O estallido social de outubro de 2019
pareceu indicar, da parte dos extremistas, uma hipótese de revolução popular
permanente, ou ainda – o que fatos pretéritos sempre indicam como mais provável
– apontar para uma demanda irreprimível de ordem e segurança, a serem impostas
com mão de ferro. No entanto, à hipótese “revolucionária” de outubro
sucederamse, em sequência relativamente breve, acordos que envolveram a
proposta de uma original “convenção constituinte” e um denso calendário
eleitoral para a renovação dos corpos legislativos e da Presidência da
República. Em princípio, assim, dava-se uma chance à oxigenação dos grupos
dirigentes e à reconstrução das instituições.
A “reflexão sobre os fatos do Chile”, desta
feita, deslocase dos tempos heroicos de Allende e Berlinguer e se impõe como
necessidade absoluta para nós, brasileiros. Prever que alguém como Gabriel
Boric, protagonista recentíssimo de lutas estudantis e manifestações populares,
terá a estatura de Allende é arriscado ou, quem sabe, expressão de pensamento
desejoso. Serve-nos como referência, contudo, a estratégia de recompor o centro
político a que se lançou, ao buscar o apoio de personagens simbólicos da
Concertação, como Ricardo Lagos e Michelle Bachelet, para não falar da própria
Democracia Cristã. Parece ainda haver plena consciência da força – na sociedade
e no futuro parlamento – da extrema direita, que, ainda por cima, atraiu por
gravidade amplos setores da própria direita democrática.

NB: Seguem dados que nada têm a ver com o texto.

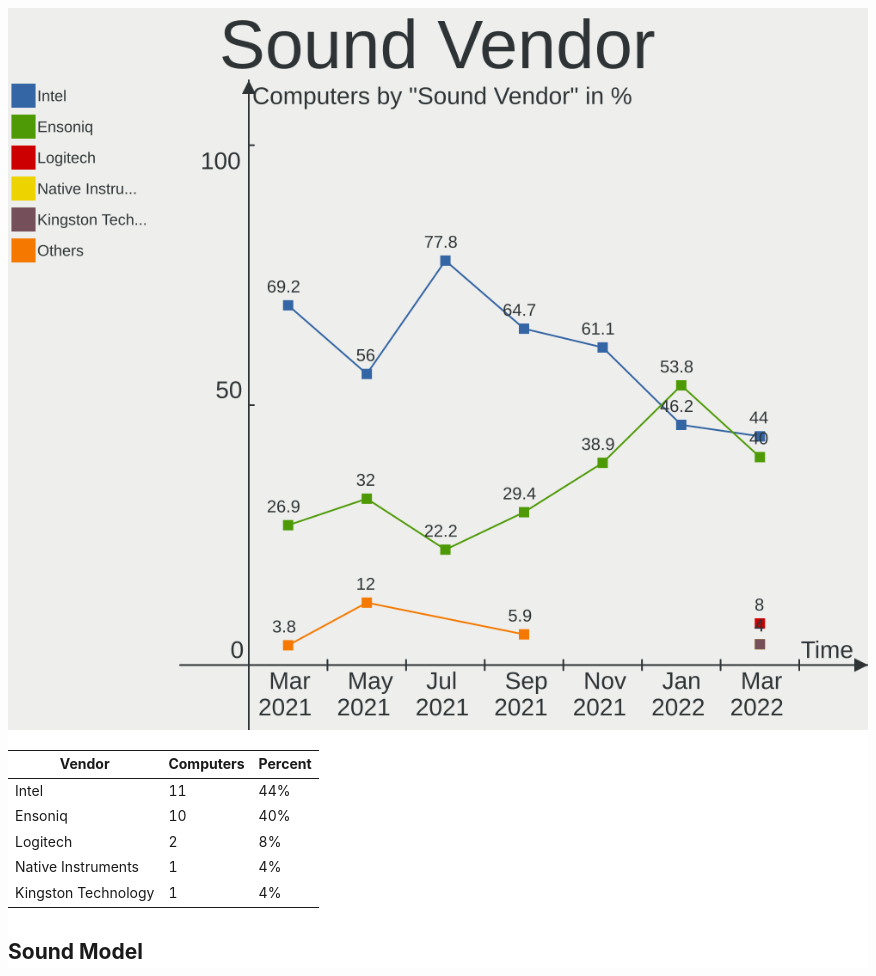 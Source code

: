 ![Sound Vendor](./images/line_chart/snd_vendor.svg)

| Vendor              | Computers | Percent |
|---------------------|-----------|---------|
| Intel               | 11        | 44%     |
| Ensoniq             | 10        | 40%     |
| Logitech            | 2         | 8%      |
| Native Instruments  | 1         | 4%      |
| Kingston Technology | 1         | 4%      |

Sound Model
-----------
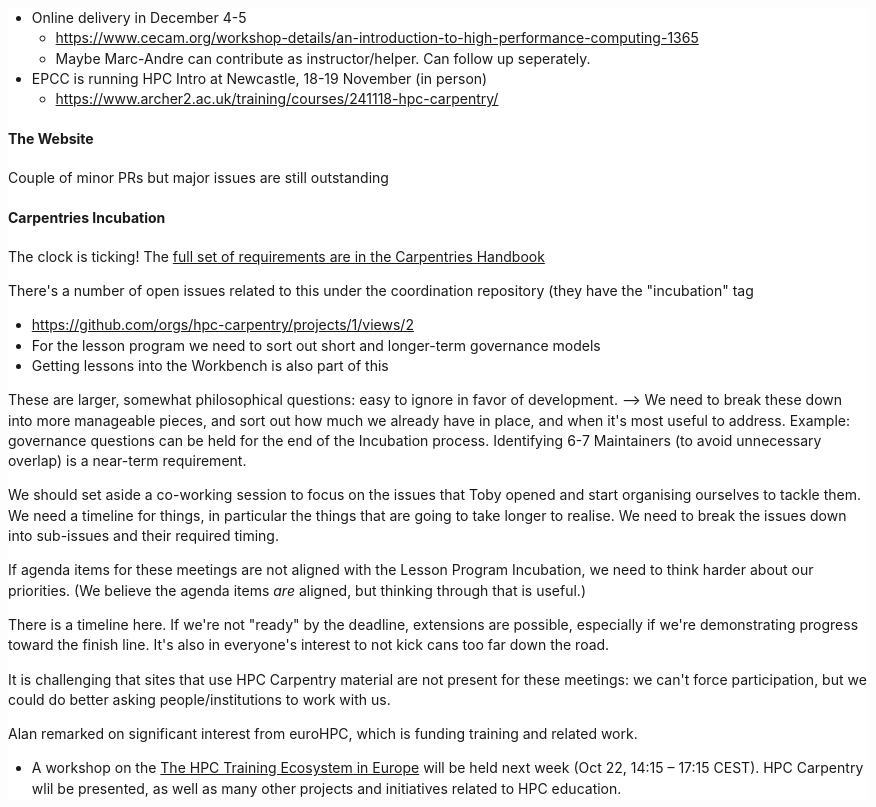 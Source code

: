 - Online delivery in December 4-5
  - https://www.cecam.org/workshop-details/an-introduction-to-high-performance-computing-1365
  - Maybe Marc-Andre can contribute as instructor/helper. Can follow up
    seperately.
- EPCC is running HPC Intro at Newcastle, 18-19 November (in person)
  - https://www.archer2.ac.uk/training/courses/241118-hpc-carpentry/

#### The Website

Couple of minor PRs but major issues are still outstanding

#### Carpentries Incubation

The clock is ticking! The
[full set of requirements are in the Carpentries Handbook](https://docs.carpentries.org/topic_folders/governance/lesson-program-policy.html#phase-2-incubation)

There's a number of open issues related to this under the coordination
repository (they have the "incubation" tag

- https://github.com/orgs/hpc-carpentry/projects/1/views/2
- For the lesson program we need to sort out short and longer-term governance
  models
- Getting lessons into the Workbench is also part of this

These are larger, somewhat philosophical questions: easy to ignore in favor of
development. --> We need to break these down into more manageable pieces, and
sort out how much we already have in place, and when it's most useful to
address. Example: governance questions can be held for the end of the
Incubation process. Identifying 6-7 Maintainers (to avoid unnecessary overlap)
is a near-term requirement.

We should set aside a co-working session to focus on the issues that Toby
opened and start organising ourselves to tackle them. We need a timeline for
things, in particular the things that are going to take longer to realise. We
need to break the issues down into sub-issues and their required timing.

If agenda items for these meetings are not aligned with the Lesson Program
Incubation, we need to think harder about our priorities. (We believe the
agenda items _are_ aligned, but thinking through that is useful.)

There is a timeline here. If we're not "ready" by the deadline, extensions are
possible, especially if we're demonstrating progress toward the finish line.
It's also in everyone's interest to not kick cans too far down the road.

It is challenging that sites that use HPC Carpentry material are not present
for these meetings: we can't force participation, but we could do better asking
people/institutions to work with us.

Alan remarked on significant interest from euroHPC, which is funding training
and related work.

- A workshop on the
  [The HPC Training Ecosystem in Europe](https://enccs.se/events/the-hpc-training-ecosystem-in-europe/)
  will be held next week (Oct 22, 14:15 – 17:15 CEST). HPC Carpentry wlil be
  presented, as well as many other projects and initiatives related to HPC
  education.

Convém sempre manter
tais setores no jogo político normal – um país partido ao meio, como dissemos,
é a antessala do caos e da regressão.
Boric tem se voltado para outra frente que
requer lugar central na nossa reflexão “berlingueriana”. Rodeado por uma esquerda
muitas vezes condescendente com “seus” caudilhos – em região brutalizada por
este mal –, o novo presidente chileno distancia-se sistematicamente das
“ditaduras progressistas”. Este último termo, com perdão do clichê, bem merece
a lata de lixo da História, mas antes é preciso que se firme em outras partes
uma ligação de ferro entre esquerda e democracia política.